Counting only lines that contain "textbf", how many are there in the records below? Give the figure alone.

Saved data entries
▬▬▬▬▬▬

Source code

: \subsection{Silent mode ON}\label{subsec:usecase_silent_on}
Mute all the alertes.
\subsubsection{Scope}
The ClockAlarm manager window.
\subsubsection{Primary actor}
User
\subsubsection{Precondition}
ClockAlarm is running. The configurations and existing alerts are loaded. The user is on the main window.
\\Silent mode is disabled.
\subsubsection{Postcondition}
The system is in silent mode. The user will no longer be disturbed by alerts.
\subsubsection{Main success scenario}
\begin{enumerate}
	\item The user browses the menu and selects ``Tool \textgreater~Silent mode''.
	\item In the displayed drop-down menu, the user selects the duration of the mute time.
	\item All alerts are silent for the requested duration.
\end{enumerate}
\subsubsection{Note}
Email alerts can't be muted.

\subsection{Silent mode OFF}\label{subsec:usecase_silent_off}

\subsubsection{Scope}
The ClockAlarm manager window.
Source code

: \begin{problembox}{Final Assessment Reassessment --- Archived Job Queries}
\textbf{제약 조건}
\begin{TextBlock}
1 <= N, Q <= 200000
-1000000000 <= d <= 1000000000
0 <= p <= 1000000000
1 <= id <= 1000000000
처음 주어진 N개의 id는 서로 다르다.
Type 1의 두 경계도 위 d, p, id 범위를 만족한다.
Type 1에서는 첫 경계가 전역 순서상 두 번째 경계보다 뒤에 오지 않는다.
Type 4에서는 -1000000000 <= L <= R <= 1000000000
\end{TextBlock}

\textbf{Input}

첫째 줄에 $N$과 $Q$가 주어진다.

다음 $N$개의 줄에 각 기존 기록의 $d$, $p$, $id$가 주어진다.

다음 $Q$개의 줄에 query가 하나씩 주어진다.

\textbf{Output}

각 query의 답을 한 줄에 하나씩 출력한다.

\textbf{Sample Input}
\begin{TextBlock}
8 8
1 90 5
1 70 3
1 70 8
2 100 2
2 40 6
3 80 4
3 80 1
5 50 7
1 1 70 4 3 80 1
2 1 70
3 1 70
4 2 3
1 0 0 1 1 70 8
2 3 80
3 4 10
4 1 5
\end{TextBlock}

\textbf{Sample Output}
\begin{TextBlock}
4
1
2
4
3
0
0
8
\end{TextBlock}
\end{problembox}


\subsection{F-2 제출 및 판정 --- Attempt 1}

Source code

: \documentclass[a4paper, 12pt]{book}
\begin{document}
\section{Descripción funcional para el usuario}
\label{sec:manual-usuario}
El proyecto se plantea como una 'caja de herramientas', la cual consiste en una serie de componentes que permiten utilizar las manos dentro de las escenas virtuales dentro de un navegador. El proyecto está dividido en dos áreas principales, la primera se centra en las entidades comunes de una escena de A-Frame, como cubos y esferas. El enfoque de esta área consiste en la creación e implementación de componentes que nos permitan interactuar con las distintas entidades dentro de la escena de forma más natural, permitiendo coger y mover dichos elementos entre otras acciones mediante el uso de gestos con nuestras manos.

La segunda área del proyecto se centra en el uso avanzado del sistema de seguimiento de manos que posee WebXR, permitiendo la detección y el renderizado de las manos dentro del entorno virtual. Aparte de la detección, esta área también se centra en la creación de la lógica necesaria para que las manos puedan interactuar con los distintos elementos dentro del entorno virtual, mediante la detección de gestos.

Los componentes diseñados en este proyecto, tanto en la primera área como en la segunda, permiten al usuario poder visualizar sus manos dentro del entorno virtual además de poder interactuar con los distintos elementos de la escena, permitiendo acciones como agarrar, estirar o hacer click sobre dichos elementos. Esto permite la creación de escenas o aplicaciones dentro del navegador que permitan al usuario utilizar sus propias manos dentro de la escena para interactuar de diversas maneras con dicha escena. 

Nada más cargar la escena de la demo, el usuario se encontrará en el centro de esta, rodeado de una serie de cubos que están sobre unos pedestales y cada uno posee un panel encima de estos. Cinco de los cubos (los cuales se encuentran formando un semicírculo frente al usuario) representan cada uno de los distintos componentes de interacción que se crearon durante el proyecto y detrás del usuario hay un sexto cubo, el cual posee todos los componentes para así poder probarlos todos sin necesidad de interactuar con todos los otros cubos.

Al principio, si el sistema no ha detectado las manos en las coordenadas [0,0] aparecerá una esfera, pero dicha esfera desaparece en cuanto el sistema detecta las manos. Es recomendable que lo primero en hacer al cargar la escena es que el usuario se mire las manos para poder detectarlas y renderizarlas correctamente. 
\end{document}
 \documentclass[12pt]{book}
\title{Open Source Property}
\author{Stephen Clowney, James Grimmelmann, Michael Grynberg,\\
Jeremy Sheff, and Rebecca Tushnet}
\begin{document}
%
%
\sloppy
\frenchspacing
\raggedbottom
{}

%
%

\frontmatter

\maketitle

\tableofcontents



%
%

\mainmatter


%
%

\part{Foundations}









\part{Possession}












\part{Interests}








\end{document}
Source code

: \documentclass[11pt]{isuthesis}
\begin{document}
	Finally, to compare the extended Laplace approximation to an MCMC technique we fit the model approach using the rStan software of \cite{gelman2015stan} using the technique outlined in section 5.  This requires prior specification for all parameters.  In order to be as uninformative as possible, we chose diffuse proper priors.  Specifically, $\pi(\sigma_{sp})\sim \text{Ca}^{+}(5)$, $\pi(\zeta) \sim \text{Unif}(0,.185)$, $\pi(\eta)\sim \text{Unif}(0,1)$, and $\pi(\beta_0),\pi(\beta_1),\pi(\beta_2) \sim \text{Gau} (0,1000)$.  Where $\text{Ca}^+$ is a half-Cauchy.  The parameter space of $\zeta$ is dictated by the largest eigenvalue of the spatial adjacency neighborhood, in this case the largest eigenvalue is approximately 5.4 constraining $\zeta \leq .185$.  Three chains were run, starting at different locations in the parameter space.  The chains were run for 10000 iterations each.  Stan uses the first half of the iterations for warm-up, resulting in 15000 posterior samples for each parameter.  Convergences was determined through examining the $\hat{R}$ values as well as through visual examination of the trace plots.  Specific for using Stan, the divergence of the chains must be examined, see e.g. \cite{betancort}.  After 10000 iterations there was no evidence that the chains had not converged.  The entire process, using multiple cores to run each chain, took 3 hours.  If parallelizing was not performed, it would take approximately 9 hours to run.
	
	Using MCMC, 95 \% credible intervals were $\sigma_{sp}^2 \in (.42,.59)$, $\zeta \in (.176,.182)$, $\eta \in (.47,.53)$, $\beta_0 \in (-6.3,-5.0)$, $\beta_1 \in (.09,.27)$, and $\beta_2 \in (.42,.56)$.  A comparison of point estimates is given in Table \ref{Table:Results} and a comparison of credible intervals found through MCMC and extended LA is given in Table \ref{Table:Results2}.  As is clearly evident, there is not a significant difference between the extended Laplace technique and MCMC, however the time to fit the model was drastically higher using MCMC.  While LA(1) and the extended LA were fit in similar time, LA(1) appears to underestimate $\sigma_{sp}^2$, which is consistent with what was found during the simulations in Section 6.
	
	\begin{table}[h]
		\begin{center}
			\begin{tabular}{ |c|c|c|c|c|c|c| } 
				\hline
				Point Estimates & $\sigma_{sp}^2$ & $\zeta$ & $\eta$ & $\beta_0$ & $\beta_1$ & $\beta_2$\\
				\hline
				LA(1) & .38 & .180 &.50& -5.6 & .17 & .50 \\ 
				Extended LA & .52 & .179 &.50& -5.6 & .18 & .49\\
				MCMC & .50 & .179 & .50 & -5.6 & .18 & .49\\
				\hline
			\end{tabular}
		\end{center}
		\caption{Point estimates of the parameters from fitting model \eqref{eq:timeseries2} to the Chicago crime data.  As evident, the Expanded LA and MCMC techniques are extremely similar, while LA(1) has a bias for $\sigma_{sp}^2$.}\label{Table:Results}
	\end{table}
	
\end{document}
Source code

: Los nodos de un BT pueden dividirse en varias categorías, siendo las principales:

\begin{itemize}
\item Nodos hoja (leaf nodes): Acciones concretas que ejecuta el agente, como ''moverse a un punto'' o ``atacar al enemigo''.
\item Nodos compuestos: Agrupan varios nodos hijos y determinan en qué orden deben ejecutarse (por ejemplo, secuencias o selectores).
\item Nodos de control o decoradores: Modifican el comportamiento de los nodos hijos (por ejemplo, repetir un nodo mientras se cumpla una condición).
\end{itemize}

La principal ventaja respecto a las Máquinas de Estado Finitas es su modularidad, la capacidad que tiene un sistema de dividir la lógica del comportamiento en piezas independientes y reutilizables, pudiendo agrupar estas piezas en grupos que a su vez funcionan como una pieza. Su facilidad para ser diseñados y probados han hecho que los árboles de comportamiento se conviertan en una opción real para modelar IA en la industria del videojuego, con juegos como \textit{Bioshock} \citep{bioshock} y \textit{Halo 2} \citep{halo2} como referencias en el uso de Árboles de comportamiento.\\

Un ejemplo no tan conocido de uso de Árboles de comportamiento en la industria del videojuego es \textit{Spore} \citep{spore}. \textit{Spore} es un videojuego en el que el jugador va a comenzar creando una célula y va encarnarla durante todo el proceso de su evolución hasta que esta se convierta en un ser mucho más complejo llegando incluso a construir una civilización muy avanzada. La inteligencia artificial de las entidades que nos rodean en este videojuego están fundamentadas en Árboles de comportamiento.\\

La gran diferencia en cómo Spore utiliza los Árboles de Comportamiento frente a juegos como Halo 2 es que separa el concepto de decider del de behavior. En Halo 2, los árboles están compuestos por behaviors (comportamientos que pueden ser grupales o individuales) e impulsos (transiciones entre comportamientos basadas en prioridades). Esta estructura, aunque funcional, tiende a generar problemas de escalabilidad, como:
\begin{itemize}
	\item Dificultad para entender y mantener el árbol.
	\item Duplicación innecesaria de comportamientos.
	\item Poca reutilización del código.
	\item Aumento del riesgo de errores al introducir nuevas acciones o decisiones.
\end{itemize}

▬▬▬▬▬▬

* _TASK SOLUTION_
5